SUPPLIED MATERIAL |
☆ ☆ ☆ ☆ ☆ ☆ ☆
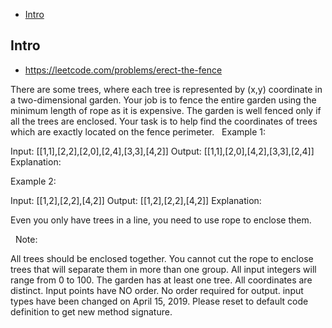 - [Intro](#intro)

## Intro

- https://leetcode.com/problems/erect-the-fence

There are some trees, where each tree is represented by (x,y) coordinate in a two-dimensional garden. Your job is to fence the entire garden using the minimum length of rope as it is expensive. The garden is well fenced only if all the trees are enclosed. Your task is to help find the coordinates of trees which are exactly located on the fence perimeter.
 
Example 1:

Input: [[1,1],[2,2],[2,0],[2,4],[3,3],[4,2]]
Output: [[1,1],[2,0],[4,2],[3,3],[2,4]]
Explanation:


Example 2:

Input: [[1,2],[2,2],[4,2]]
Output: [[1,2],[2,2],[4,2]]
Explanation:

Even you only have trees in a line, you need to use rope to enclose them. 

 
Note:

All trees should be enclosed together. You cannot cut the rope to enclose trees that will separate them in more than one group.
All input integers will range from 0 to 100.
The garden has at least one tree.
All coordinates are distinct.
Input points have NO order. No order required for output.
input types have been changed on April 15, 2019. Please reset to default code definition to get new method signature.

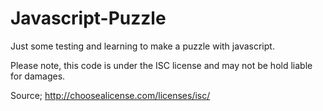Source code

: # Javascript-Puzzle
Just some testing and learning to make a puzzle with javascript.

Please note, this code is under the ISC license and may not be hold liable for damages.

Source; http://choosealicense.com/licenses/isc/
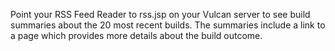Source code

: Point your RSS Feed Reader to rss.jsp on your Vulcan server to see build summaries about the 20 most recent builds.  The summaries include a link to a page which provides more details about the build outcome.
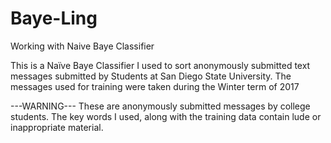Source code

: # Baye-Ling
Working with Naive Baye Classifier

This is a Naïve Baye Classifier I used to sort anonymously submitted text messages submitted by Students at San Diego State University. The messages used for training were taken during the Winter term of 2017

---WARNING---
These are anonymously submitted messages by college students. The key words I used, along with the training data contain lude or 
inappropriate material.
☆ ☆ ☆ ☆ ☆ ☆ ☆
TRY IT | When you reach a picture, pass over it; write out all other material exactly.

RESULT OF THE EXERCISE |
 - [Intro](#intro)

## Intro

- https://leetcode.com/problems/erect-the-fence

There are some trees, where each tree is represented by (x,y) coordinate in a two-dimensional garden. Your job is to fence the entire garden using the minimum length of rope as it is expensive. The garden is well fenced only if all the trees are enclosed. Your task is to help find the coordinates of trees which are exactly located on the fence perimeter.
 
Example 1:

Input: [[1,1],[2,2],[2,0],[2,4],[3,3],[4,2]]
Output: [[1,1],[2,0],[4,2],[3,3],[2,4]]
Explanation:


Example 2:

Input: [[1,2],[2,2],[4,2]]
Output: [[1,2],[2,2],[4,2]]
Explanation:

Even you only have trees in a line, you need to use rope to enclose them. 

 
Note:

All trees should be enclosed together. You cannot cut the rope to enclose trees that will separate them in more than one group.
All input integers will range from 0 to 100.
The garden has at least one tree.
All coordinates are distinct.
Input points have NO order. No order required for output.
input types have been changed on April 15, 2019. Please reset to default code definition to get new method signature.

Source code

: # Javascript-Puzzle
Just some testing and learning to make a puzzle with javascript.

Please note, this code is under the ISC license and may not be hold liable for damages.

Source; http://choosealicense.com/licenses/isc/
Source code

: Point your RSS Feed Reader to rss.jsp on your Vulcan server to see build summaries about the 20 most recent builds.  The summaries include a link to a page which provides more details about the build outcome.
Source code

: # Baye-Ling
Working with Naive Baye Classifier

This is a Naïve Baye Classifier I used to sort anonymously submitted text messages submitted by Students at San Diego State University. The messages used for training were taken during the Winter term of 2017

---WARNING---
These are anonymously submitted messages by college students. The key words I used, along with the training data contain lude or 
inappropriate material.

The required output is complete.